Creating a no-fly zone over the Ukraine by NATO forces, as advocated in a late-night tweet by Tobias Ellwood MP, Chair of the Commons Defence Select Committee, would be a profound mistake according to Aris Roussinos and serve only to escalate the conflict into a general European war whose outcome we can only guess.
"While wars are not won by manic late-night tweets, they can nevertheless create much damage, in this case the risk of significantly escalating the conflict through creating unrealistic expectations among the British media class about what should be done, and among the Ukrainians about what will be done.
As the Biden administration’s spokeperson Jen Psaki very sensibly observed last night in her attempt to persuade journalists to tone down their rhetoric, a No-Fly Zone “would essentially mean the US military would be shooting down planes, Russian planes. That is definitely escalatory. That would potentially put us in a place where we’re in a military conflict with Russia. That is not something the President wants to do.”

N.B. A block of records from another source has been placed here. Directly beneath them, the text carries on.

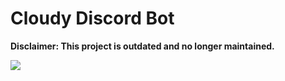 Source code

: # Cloudy Discord Bot

**Disclaimer: This project is outdated and no longer maintained.**

[![](https://dcbadge.vercel.app/api/server/NysD9gyx7R)](https://discord.gg/NysD9gyx7R)
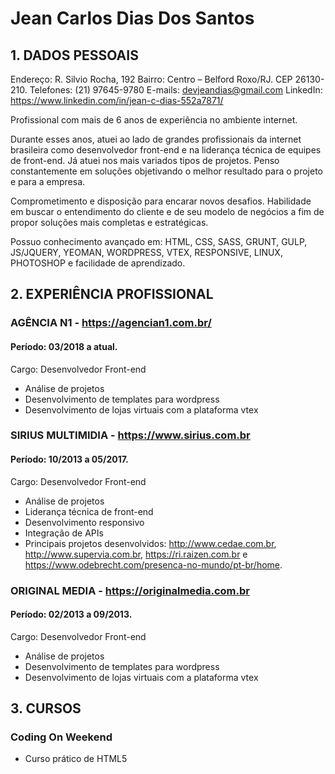 # Jean Carlos Dias Dos Santos



## 1. DADOS PESSOAIS

Endereço:	R. Silvio Rocha, 192
Bairro:	Centro – Belford Roxo/RJ. CEP 26130-210.
Telefones:	(21) 97645-9780
E-mails:	devjeandias@gmail.com
LinkedIn:	https://www.linkedin.com/in/jean-c-dias-552a7871/

Profissional com mais de 6 anos de experiência no ambiente internet. 

Durante esses anos, atuei ao lado de grandes profissionais da internet brasileira como desenvolvedor front-end e na liderança técnica de equipes de front-end. Já atuei nos mais variados tipos de projetos. Penso constantemente em soluções objetivando o melhor resultado para o projeto e para a empresa. 

Comprometimento e disposição para encarar novos desafios. Habilidade em buscar o entendimento do cliente e de seu modelo de negócios a fim de propor soluções mais completas e estratégicas.

Possuo conhecimento avançado em: HTML, CSS, SASS, GRUNT, GULP, JS/JQUERY, YEOMAN, WORDPRESS, VTEX, RESPONSIVE, LINUX, PHOTOSHOP e facilidade de aprendizado.

## 2. EXPERIÊNCIA PROFISSIONAL

### AGÊNCIA N1 - https://agencian1.com.br/
#### Período: 03/2018 a atual.
Cargo: Desenvolvedor Front-end
-  Análise de projetos
-  Desenvolvimento de templates para wordpress
-  Desenvolvimento de lojas virtuais com a plataforma vtex


### SIRIUS MULTIMIDIA - https://www.sirius.com.br
#### Período: 10/2013 a 05/2017.
Cargo: Desenvolvedor Front-end
-  Análise de projetos
-  Liderança técnica de front-end
-  Desenvolvimento responsivo
-  Integração de APIs
-  Principais projetos desenvolvidos: http://www.cedae.com.br, http://www.supervia.com.br, https://ri.raizen.com.br e https://www.odebrecht.com/presenca-no-mundo/pt-br/home.


### ORIGINAL MEDIA - https://originalmedia.com.br
#### Período: 02/2013 a 09/2013.
Cargo: Desenvolvedor Front-end
-  Análise de projetos
-  Desenvolvimento de templates para wordpress
-  Desenvolvimento de lojas virtuais com a plataforma vtex


## 3. CURSOS

### Coding On Weekend
- Curso prático de HTML5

The operation would be fraught with practical difficulties too:
If Nato jets are flying from airbases in Central and Southeastern Europe to shoot down Russian aircraft, not only would the jets become military targets for Russia’s air defences, but those bases would themselves then become likely targets for Russian military retaliation, along with the basing locations of Nato air defence systems covering Western Ukraine. For all their diplomatic support of Ukraine and their supply of vital munitions to Ukrainian forces, countries such as Poland, Romania and Bulgaria will naturally shy away from a course of action likely to lead to Russian air and missile strikes on their own territory.
Russian military tactics would also render a NATO no-fly zone essentially irrelevant:
The Russian way of war is based on heavy artillery barrages to soften up defences for a ground assault, unlike the Western approach in which aerial bombardment has become the dominant tool. A No-Fly Zone would do nothing to prevent this outcome, though rhetoric demanding one may well play a role in encouraging Russian decision-makers to intensify their artillery bombardment in search of a swift and overwhelming victory — one which would cause vast numbers of civilian casualties.
The author concludes:
Britain, and other Nato countries are already doing about as much as we can, by supplying Ukraine with the munitions making the Russian advance so costly, and by imposing great financial and diplomatic costs on Russia for Putin’s invasion.
Beyond this, there is little more we can do other than encourage Russia towards meaningful negotiations before Kyiv is encircled and Ukraine’s bargaining hand is dramatically weakened.